Most news outlets were more circumspect, preferring to plant the seeds of uncertainty with questions such as "Could your cellphone be making you sick?", and "Is your cellphone lethal?" which is like reporting the news only much more exciting.
Especially when the news is quite dull. The World Health Organisation categorises loads of things as "potential carcinogens" including lead, bracken fern, the printing process, and working in a dry cleaners, but we live with all of those things and a whole lot more that are harder to spell (25-page PDF/98.3KB). But more annoying was the fact that the classification doesn't result from any additional data, its just a reaction to what we already know.
The WHO has admitted its reclassification is largely down to the Interphone study, a 10-year analysis which did seem to indicate that using a phone more than 30 minutes a day increased the chances of cancer (on which finding the WHO based its classification). But Interphone also discovered that using a phone for less than 30 minutes a day reduced the incidence of cancer – so the WHO should really be recommending that we all make a few calls daily.
But let's ignore the contradictory evidence for a moment, and take the Interphone study at its worst by assuming everyone gets their chances of head cancer bumped by 40 per cent. Let's furthermore assume that everyone in the UK (including babies and children) spends an hour a day with a phone clamped to their ear: if we make both those assumption then we should see just over a thousand additional deaths from brain cancer annually.

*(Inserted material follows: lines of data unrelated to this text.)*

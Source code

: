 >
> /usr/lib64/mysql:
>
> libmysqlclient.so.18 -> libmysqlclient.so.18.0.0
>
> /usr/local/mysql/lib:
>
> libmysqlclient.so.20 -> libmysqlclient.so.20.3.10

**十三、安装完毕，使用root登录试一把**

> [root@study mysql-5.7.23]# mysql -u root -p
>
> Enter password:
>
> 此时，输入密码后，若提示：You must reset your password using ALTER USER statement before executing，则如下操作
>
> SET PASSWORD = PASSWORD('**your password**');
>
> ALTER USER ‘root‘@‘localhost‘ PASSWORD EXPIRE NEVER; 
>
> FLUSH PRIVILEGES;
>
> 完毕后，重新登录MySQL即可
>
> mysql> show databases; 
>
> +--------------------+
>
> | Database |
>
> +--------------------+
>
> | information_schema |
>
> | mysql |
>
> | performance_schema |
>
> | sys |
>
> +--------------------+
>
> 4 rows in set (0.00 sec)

That's to be lamented, but let's be clear: we already kill almost three times that number for the pleasure and productivity of being able to drive our cars around the place. That's not a theoretical risk – in the UK we kill around eight people a day on our roads. That is the level of death we'll accept for the joy of driving, and we have some of the safest roads in the world.
We could no more switch off our mobile networks than we could stop driving cars, and thankfully few people are suggesting either.

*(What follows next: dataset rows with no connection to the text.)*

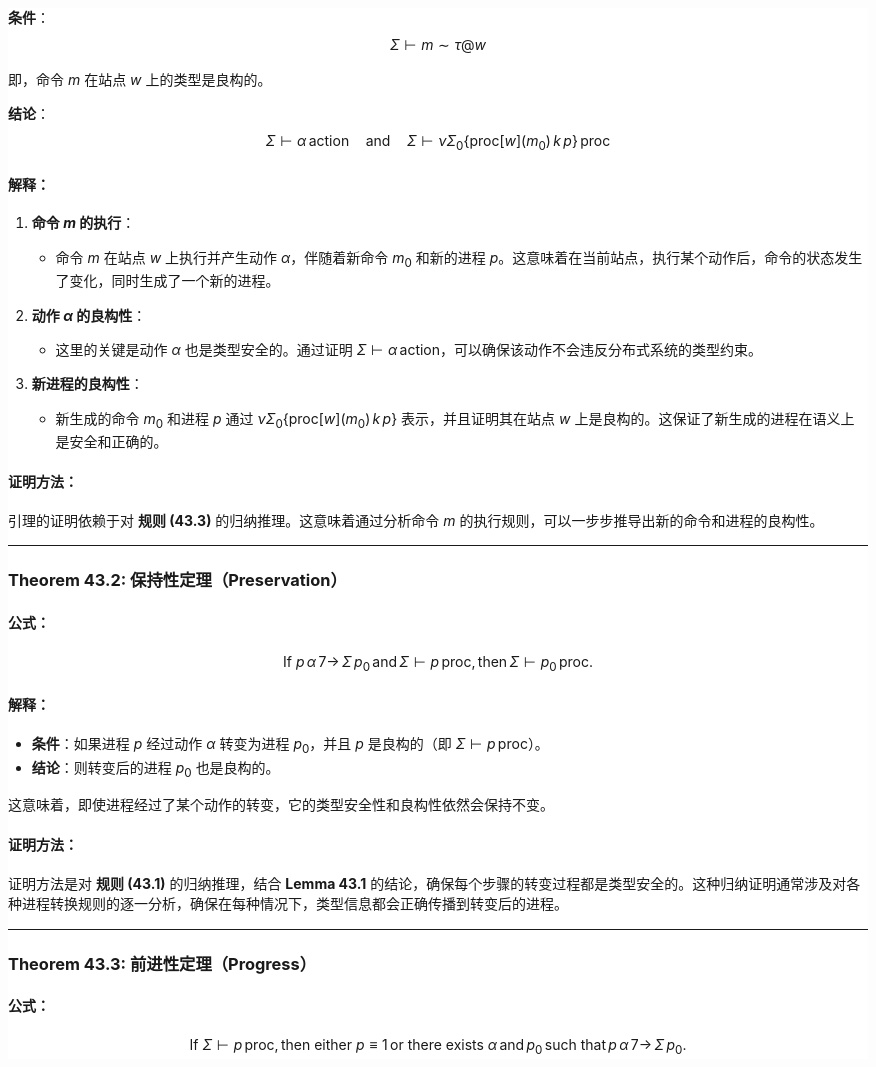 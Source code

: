 **条件**：
$$
\Sigma \vdash m \sim \tau @ w
$$

即，命令 $m$ 在站点 $w$ 上的类型是良构的。

**结论**：
$$
\Sigma \vdash \alpha \, \text{action} \quad \text{and} \quad \Sigma \vdash \nu \Sigma_0 \{\text{proc}[w](m_0) \, k \, p\} \, \text{proc}
$$

#### 解释：
1. **命令 $m$ 的执行**：
   - 命令 $m$ 在站点 $w$ 上执行并产生动作 $\alpha$，伴随着新命令 $m_0$ 和新的进程 $p$。这意味着在当前站点，执行某个动作后，命令的状态发生了变化，同时生成了一个新的进程。
   
2. **动作 $\alpha$ 的良构性**：
   - 这里的关键是动作 $\alpha$ 也是类型安全的。通过证明 $\Sigma \vdash \alpha \, \text{action}$，可以确保该动作不会违反分布式系统的类型约束。

3. **新进程的良构性**：
   - 新生成的命令 $m_0$ 和进程 $p$ 通过 $\nu \Sigma_0 \{\text{proc}[w](m_0) \, k \, p\}$ 表示，并且证明其在站点 $w$ 上是良构的。这保证了新生成的进程在语义上是安全和正确的。

#### **证明方法**：
引理的证明依赖于对 **规则 (43.3)** 的归纳推理。这意味着通过分析命令 $m$ 的执行规则，可以一步步推导出新的命令和进程的良构性。

---

### Theorem 43.2: 保持性定理（Preservation）

#### 公式：
$$
\text{If } p \, \alpha \, 7\to \, \Sigma \, p_0 \, \text{and} \, \Sigma \vdash p \, \text{proc}, \, \text{then} \, \Sigma \vdash p_0 \, \text{proc}.
$$

#### 解释：
- **条件**：如果进程 $p$ 经过动作 $\alpha$ 转变为进程 $p_0$，并且 $p$ 是良构的（即 $\Sigma \vdash p \, \text{proc}$）。
- **结论**：则转变后的进程 $p_0$ 也是良构的。

这意味着，即使进程经过了某个动作的转变，它的类型安全性和良构性依然会保持不变。

#### **证明方法**：
证明方法是对 **规则 (43.1)** 的归纳推理，结合 **Lemma 43.1** 的结论，确保每个步骤的转变过程都是类型安全的。这种归纳证明通常涉及对各种进程转换规则的逐一分析，确保在每种情况下，类型信息都会正确传播到转变后的进程。

---

### Theorem 43.3: 前进性定理（Progress）

#### 公式：
$$
\text{If } \Sigma \vdash p \, \text{proc}, \, \text{then either } p \equiv 1 \, \text{or there exists } \alpha \, \text{and} \, p_0 \, \text{such that} \, p \, \alpha \, 7\to \, \Sigma \, p_0.
$$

People aren't frightened of driving because they (probably erroneously) believe they have some level of control, while poisonous rays from a mobile phone are to be feared. That fear sells newspapers, and just as public fear prompted the Japanese authorities to upgrade the Fukushima reactor to "Level 7" despite no change in the conditions there so the WHO lists cellphones as potentially cancerous despite the lack of empirical evidence.
What's worse is that by doing so the WHO provides fodder for the Campaigners Against Stuff who are delighted to see such an august body apparently endorsing their view. The WHO release was only minutes old when we got a following release from the Council of Europe, who approved their own scaremongering report last week and could hardly conceal their glee:
"The information from the WHO confirms the contents of my report," said the author of the report, despite the fact that the WHO said nothing of the sort; "Awareness-raising campaigns targeting teachers and parents should be implemented rapidly," he continues before falling into a self-congratulatory stupor.
The WHO has just added cellphones to a list that includes coffee and carpentry*, saying that it is possible, perhaps, that heavy use is a contributory factor in cancer rates.
But even if there is a risk from using mobile phones then that risk is vanishingly small – there are many things which will kill you, but your mobile phone won't unless it hits you really hard (most likely to happen, ironically, during a car accident).
So what we have is a risk that almost certainly doesn't exist, and even if it does then it is a small risk – a fine reason to embark on another hugely expensive (25-year!) study of the effects.
There were thousands of yuppies who spent the 1980s with phones clamped to their ears, and hundreds of thousands who do today. When they start dropping dead in significant numbers then it will be time for the rest of us to panic... once we've celebrated the final demise of the yuppie of course. ®
* And joinery, just in case all you joiners thought you were off the hook.